Mean wall thickness was measured at the end of diastole for each segment according to the American Heart Association (AHA) 16-segment model [24]. Measurements of the single segments are visualized in a polar plot according to glycemic status. For further statistical analysis, segments are grouped according to level (basal: AHA segments 1–6; mid-cavity: AHA segments 7–12; apical: AHA segments 12–16) and region (lateral: AHA segments 5, 6, 11, 12 and 16; septal: AHA segments 2, 3, 8 and 9; anterior: AHA segments 1, 7 and 13; inferior: AHA segments 4, 10 and 15) [24].

Statistical analysis

Main demographic and cardiovascular characteristics of the participants are reported as arithmetic means with standard deviations for continuous variables and counts and percentages for categorical variables. Differences in wall thickness between the glycemic groups were assessed by one-way ANOVA. A linear regression model including glycemic status, age, sex, Body Mass Index (BMI), systolic blood pressure, total cholesterol, use of antihypertensive medication and smoking status was calculated to determine the association of glycemic status to the respective wall thickness variable. The same model without adjustment for systolic blood pressure was calculated for hypertension. Additionally, linear regression models with multiplicative terms between glycemic status and systolic blood pressure were computed to discover any interaction effects.

As the MRI sample is a non-representative subsample of a population based cohort, we used appropriate sampling weights to render the sample more representative of the full eligible underlying cohort. Weighting was based on glycemic status, age and sex. Details of the weighting procedure are presented in Additional file 1: Text S2.

P-values < 0.05 were considered to denote statistical significance. All analyses were done with R version 3.2.1 (R Core Team, Vienna, Austria).

The KORA FF4 study was approved by the ethics committee of the Bavarian Chamber of Physicians, Munich; the MRI substudy by the institutional review board of the Ludwig-Maximilians-University Munich.
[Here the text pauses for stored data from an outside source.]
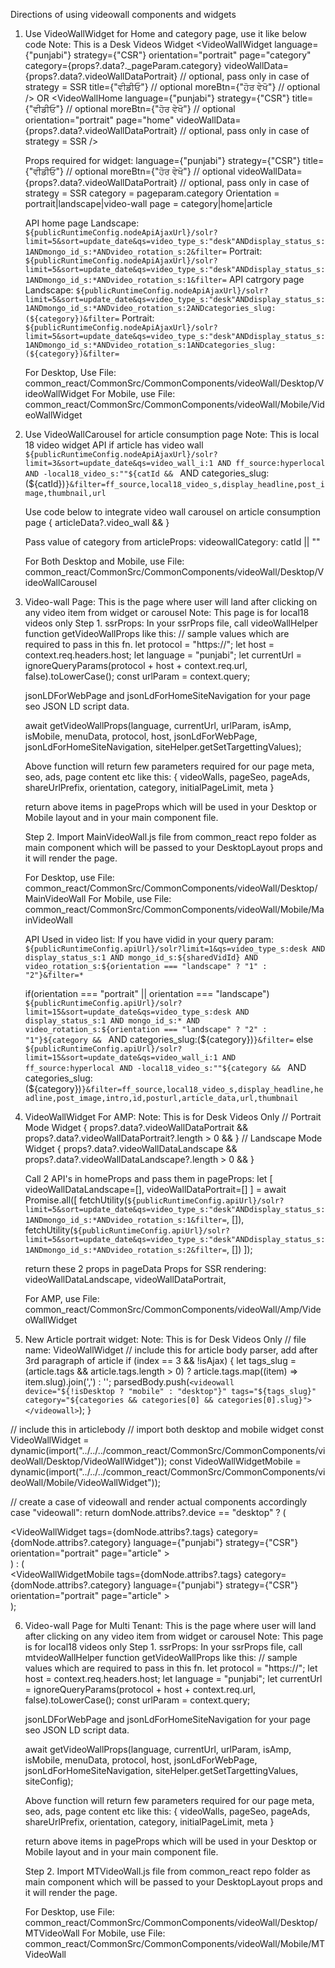 Directions of using videowall components and widgets
1. Use VideoWallWidget for Home and category page, use it like below code
    Note: This is a Desk Videos Widget
    <VideoWallWidget 
        language={"punjabi"} 
        strategy={"CSR"} 
        orientation="portrait" 
        page="category" 
        category={props?.data?._pageParam.category} 
        videoWallData={props?.data?.videoWallDataPortrait} // optional, pass only in case of strategy = SSR
        title={"ਵੀਡੀਓ"} // optional
        moreBtn={"ਹੋਰ ਵੇਖੋ"} // optional
    />
    OR
    <VideoWallHome 
        language={"punjabi"} 
        strategy={"CSR"} 
        title={"ਵੀਡੀਓ"} // optional
        moreBtn={"ਹੋਰ ਵੇਖੋ"} // optional
        orientation="portrait" 
        page="home" 
        videoWallData={props?.data?.videoWallDataPortrait} // optional, pass only in case of strategy = SSR
        />
        
    Props required for widget:
        language={"punjabi"} 
        strategy={"CSR"} 
        title={"ਵੀਡੀਓ"} // optional
        moreBtn={"ਹੋਰ ਵੇਖੋ"} // optional
        videoWallData={props?.data?.videoWallDataPortrait} // optional, pass only in case of strategy = SSR
        category = pageparam.category
        Orientation = portrait|landscape|video-wall
        page = category|home|article

    API home page
        Landscape: `${publicRuntimeConfig.nodeApiAjaxUrl}/solr?limit=5&sort=update_date&qs=video_type_s:"desk"ANDdisplay_status_s:1ANDmongo_id_s:*ANDvideo_rotation_s:2&filter=`
        Portrait: `${publicRuntimeConfig.nodeApiAjaxUrl}/solr?limit=5&sort=update_date&qs=video_type_s:"desk"ANDdisplay_status_s:1ANDmongo_id_s:*ANDvideo_rotation_s:1&filter=`
    API catrgory page
        Landscape: `${publicRuntimeConfig.nodeApiAjaxUrl}/solr?limit=5&sort=update_date&qs=video_type_s:"desk"ANDdisplay_status_s:1ANDmongo_id_s:*ANDvideo_rotation_s:2ANDcategories_slug:(${category})&filter=`
        Portrait: `${publicRuntimeConfig.nodeApiAjaxUrl}/solr?limit=5&sort=update_date&qs=video_type_s:"desk"ANDdisplay_status_s:1ANDmongo_id_s:*ANDvideo_rotation_s:1ANDcategories_slug:(${category})&filter=`

    For Desktop, Use File: common_react/CommonSrc/CommonComponents/videoWall/Desktop/VideoWallWidget
    For Mobile, use File: common_react/CommonSrc/CommonComponents/videoWall/Mobile/VideoWallWidget

2. Use VideoWallCarousel for article consumption page
    Note: This is local 18 video widget
    API if article has video wall
        `${publicRuntimeConfig.nodeApiAjaxUrl}/solr?limit=3&sort=update_date&qs=video_wall_i:1 AND ff_source:hyperlocal AND -local18_video_s:""${catId && ` AND categories_slug:(${catId})`}&filter=ff_source,local18_video_s,display_headline,post_image,thumbnail,url`

    Use code below to integrate video wall carousel on article consumption page
    {
        articleData?.video_wall && 
        <VideoWallCarousel
            language="punjabi"
            strategy="CSR"
            videowallCategory={videowallCategory}
            postId={urlParam.post_id}
        />
    }

    Pass value of category from articleProps:
    videowallCategory: catId || ""

    For Both Desktop and Mobile, use File: common_react/CommonSrc/CommonComponents/videoWall/Desktop/VideoWallCarousel
 
3. Video-wall Page: This is the page where user will land after clicking on any video item from widget or carousel
    Note: This page is for local18 videos only
    Step 1. ssrProps: In your ssrProps file, call videoWallHelper function getVideoWallProps like this:
    // sample values which are required to pass in this fn.
    let protocol = "https://";
    let host = context.req.headers.host;
    let language = "punjabi";
    let currentUrl = ignoreQueryParams(protocol + host + context.req.url, false).toLowerCase();
    const urlParam = context.query;
    
    jsonLDForWebPage and jsonLdForHomeSiteNavigation for your page seo JSON LD script data.

    await getVideoWallProps(language, currentUrl, urlParam, isAmp, isMobile, menuData, protocol, host, jsonLdForWebPage, jsonLdForHomeSiteNavigation, siteHelper.getSetTargettingValues);

    Above function will return few parameters required for our page meta, seo, ads, page content etc like this:
    { videoWalls, pageSeo, pageAds, shareUrlPrefix, orientation, category, initialPageLimit, meta }

    return above items in pageProps which will be used in your Desktop or Mobile layout and in your main component file.

    Step 2. Import MainVideoWall.js file from common_react repo folder as main component which will be passed to your DesktopLayout props and it will render the page.

    For Desktop, use File: common_react/CommonSrc/CommonComponents/videoWall/Desktop/MainVideoWall
    For Mobile, use File: common_react/CommonSrc/CommonComponents/videoWall/Mobile/MainVideoWall
    
    API Used in video list:
    If you have vidid in your query param:
        `${publicRuntimeConfig.apiUrl}/solr?limit=1&qs=video_type_s:desk AND display_status_s:1 AND mongo_id_s:${sharedVidId} AND video_rotation_s:${orientation === "landscape" ? "1" : "2"}&filter=*`

    if(orientation === "portrait" || orientation === "landscape")
        `${publicRuntimeConfig.apiUrl}/solr?limit=15&sort=update_date&qs=video_type_s:desk AND display_status_s:1 AND mongo_id_s:* AND video_rotation_s:${orientation === "landscape" ? "2" : "1"}${category && ` AND categories_slug:(${category})`}&filter=`
    else
        `${publicRuntimeConfig.apiUrl}/solr?limit=15&sort=update_date&qs=video_wall_i:1 AND ff_source:hyperlocal AND -local18_video_s:""${category && ` AND categories_slug:(${category})`}&filter=ff_source,local18_video_s,display_headline,headline,post_image,intro,id,posturl,article_data,url,thumbnail`

4. VideoWallWidget For AMP:
    Note: This is for Desk Videos Only
    // Portrait Mode Widget
    {
        props?.data?.videoWallDataPortrait && props?.data?.videoWallDataPortrait?.length > 0 && 
        <VideoWallHome 
            language="punjabi"
            orientation="portrait" 
            page="home" 
            videoWallData={props?.data?.videoWallDataPortrait} 
        />
    }
    // Landscape Mode Widget
    {
        props?.data?.videoWallDataLandscape && props?.data?.videoWallDataLandscape?.length > 0 && 
        <VideoWallHome 
            language="punjabi"
            orientation="landscape" 
            page="home" 
            videoWallData={props?.data?.videoWallDataLandscape} 
        />
    }

    Call 2 API's in homeProps and pass them in pageProps:
    let [
        videoWallDataLandscape=[],
        videoWallDataPortrait=[]
    ] = await Promise.all([
        fetchUtility(`${publicRuntimeConfig.apiUrl}/solr?limit=5&sort=update_date&qs=video_type_s:"desk"ANDdisplay_status_s:1ANDmongo_id_s:*ANDvideo_rotation_s:1&filter=`, []),
        fetchUtility(`${publicRuntimeConfig.apiUrl}/solr?limit=5&sort=update_date&qs=video_type_s:"desk"ANDdisplay_status_s:1ANDmongo_id_s:*ANDvideo_rotation_s:2&filter=`, [])
    ]);

    return these 2 props in pageData Props for SSR rendering:
    videoWallDataLandscape,
    videoWallDataPortrait,
    
	For AMP, use File: common_react/CommonSrc/CommonComponents/videoWall/Amp/VideoWallWidget

5. New Article portrait widget:
    Note: This is for Desk Videos Only
// file name: VideoWallWidget
// include this for article body parser, add after 3rd paragraph of article
    if (index == 3 && !isAjax) {
        let tags_slug = (article.tags && article.tags.length > 0) ? article.tags.map((item) => item.slug).join(',') : '';
        parsedBody.push(`<videowall device="${!isDesktop ? "mobile" : "desktop"}" tags="${tags_slug}" category="${categories && categories[0] && categories[0].slug}"></videowall>`);
    }

// include this in articlebody
    // import both desktop and mobile widget
    const VideoWallWidget = dynamic(import("../../../common_react/CommonSrc/CommonComponents/videoWall/Desktop/VideoWallWidget"));
    const VideoWallWidgetMobile = dynamic(import("../../../common_react/CommonSrc/CommonComponents/videoWall/Mobile/VideoWallWidget"));

// create a case of videowall and render actual components accordingly
    case "videowall":
              return domNode.attribs?.device == "desktop" ? (
                <div id="article-portrait-widget">
                  <VideoWallWidget
                    tags={domNode.attribs?.tags}
                    category={domNode.attribs?.category}
                    language={"punjabi"} 
                    strategy={"CSR"} 
                    orientation="portrait" 
                    page="article"
                  ></VideoWallWidget>
                </div>
              ) : (
                <div id="article-portrait-widget">
                  <VideoWallWidgetMobile
                    tags={domNode.attribs?.tags}
                    category={domNode.attribs?.category}
                    language={"punjabi"} 
                    strategy={"CSR"} 
                    orientation="portrait" 
                    page="article"
                  ></VideoWallWidgetMobile>
                </div>
              );

6. Video-wall Page for Multi Tenant: This is the page where user will land after clicking on any video item from widget or carousel
    Note: This page is for local18 videos only
    Step 1. ssrProps: In your ssrProps file, call mtvideoWallHelper function getVideoWallProps like this:
    // sample values which are required to pass in this fn.
    let protocol = "https://";
    let host = context.req.headers.host;
    let language = "punjabi";
    let currentUrl = ignoreQueryParams(protocol + host + context.req.url, false).toLowerCase();
    const urlParam = context.query;
    
    jsonLDForWebPage and jsonLdForHomeSiteNavigation for your page seo JSON LD script data.

    await getVideoWallProps(language, currentUrl, urlParam, isAmp, isMobile, menuData, protocol, host, jsonLdForWebPage, jsonLdForHomeSiteNavigation, siteHelper.getSetTargettingValues, siteConfig);

    Above function will return few parameters required for our page meta, seo, ads, page content etc like this:
    { videoWalls, pageSeo, pageAds, shareUrlPrefix, orientation, category, initialPageLimit, meta }

    return above items in pageProps which will be used in your Desktop or Mobile layout and in your main component file.

    Step 2. Import MTVideoWall.js file from common_react repo folder as main component which will be passed to your DesktopLayout props and it will render the page.

    For Desktop, use File: common_react/CommonSrc/CommonComponents/videoWall/Desktop/MTVideoWall
    For Mobile, use File: common_react/CommonSrc/CommonComponents/videoWall/Mobile/MTVideoWall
The investigations were carried out in accordance with the Declaration of Helsinki, including written informed consent of all participants.

Results

Study population

The sample of 359 subjects comprised 223 normoglycemic controls (62%), 92 subjects with prediabetes (26%) and 44 subjects with diabetes (12%) as presented in Table 1. Of those, 15 diabetes cases were diagnosed based on the results of OGTT. In subjects with established diabetes the median duration of diabetes was 7.0 years.
Table 1

Demographic characteristics of study participants

 

All

Control

Prediabetes

Type 2 diabetes

N = 359

N = 223

N = 92

N = 44

Age (years)

56.1 ± 9.1

54.3 ± 8.9

58.1 ± 8.8

61.4 ± 8.3

Male gender

205 (57.1%)

115 (51.6%)

58 (63.0%)

32 (72.7%)

BMI (kg/m2)

27.9 ± 4.8

26.5 ± 4.2

30.3 ± 4.6

30.2 ± 5.1

Systolic blood pressure (mmHg)

120.3 ± 16.9

116.5 ± 15.2

124.7 ± 15.5

130.1 ± 21.2

Diastolic blood pressure (mmHg)

75.3 ± 10.1

73.7 ± 9.2

78.0 ± 9.7

78.0 ± 13.2

Prehypertension

94 (26.2%)

61 (27.4%)

26 (28.3%)

7 (15.9%)

Hypertension

117 (32.6%)

45 (20.2%)

41 (44.6%)

31 (70.5%)

Fasting glucose (mmol/L)

5.7 ± 1.3

5.2 ± 0.4

5.9 ± 0.6

8.0 ± 2.3a

Fasting insulin (pmol/L)

65.4 ± 41.1

51.6 ± 26.7

86.9 ± 44.6

91.7 ± 60.0b

HbA1c (%)

5.6 ± 0.7

5.3 ± 0.3

5.6 ± 0.3

6.7 ± 1.4

Total cholesterol (mmol/L)

5.6 ± 1.0

5.6 ± 0.9

5.8 ± 0.8

5.5 ± 1.2

HDL cholesterol (mmol/L)

1.6 ± 0.5

1.7 ± 0.5

1.5 ± 0.4

1.4 ± 0.4

LDL cholesterol (mmol/L)

3.6 ± 0.9

3.6 ± 0.8

3.7 ± 0.8

3.5 ± 1.1

Triglycerides (mmol/L)

1.5 ± 1.0

1.2 ± 0.7

1.7 ± 1.0

2.3 ± 1.4

Smoking

 Never-smoker

130 (36.2%)

88 (39.5%)

28 (30.4%)

14 (31.8%)

 Ex-smoker

156 (43.5%)

87 (39.0%)

46 (50.0%)

23 (52.3%)

 Smoker

73 (20.3%)

48 (21.5%)

18 (19.6%)

7 (15.9%)

Antihypertensive medication

85 (23.7%)

35 (15.7%)

28 (30.4%)

22 (50.0%)

Values are arithmetic means ± standard deviations for continuous variables and number of subjects (percentage of respective group) for categorical outcomes

aBased on N = 43 subjects with type 2 diabetes

bBased on N = 42 subjects with type 2 diabetes

Intra- and Interobserver agreement

The ICCs for intraobserver and interobserver agreement were 0.93 and 0.94 for mean wall thickness, respectively. ICCs for single segments are presented in Additional file 1: Figure S1.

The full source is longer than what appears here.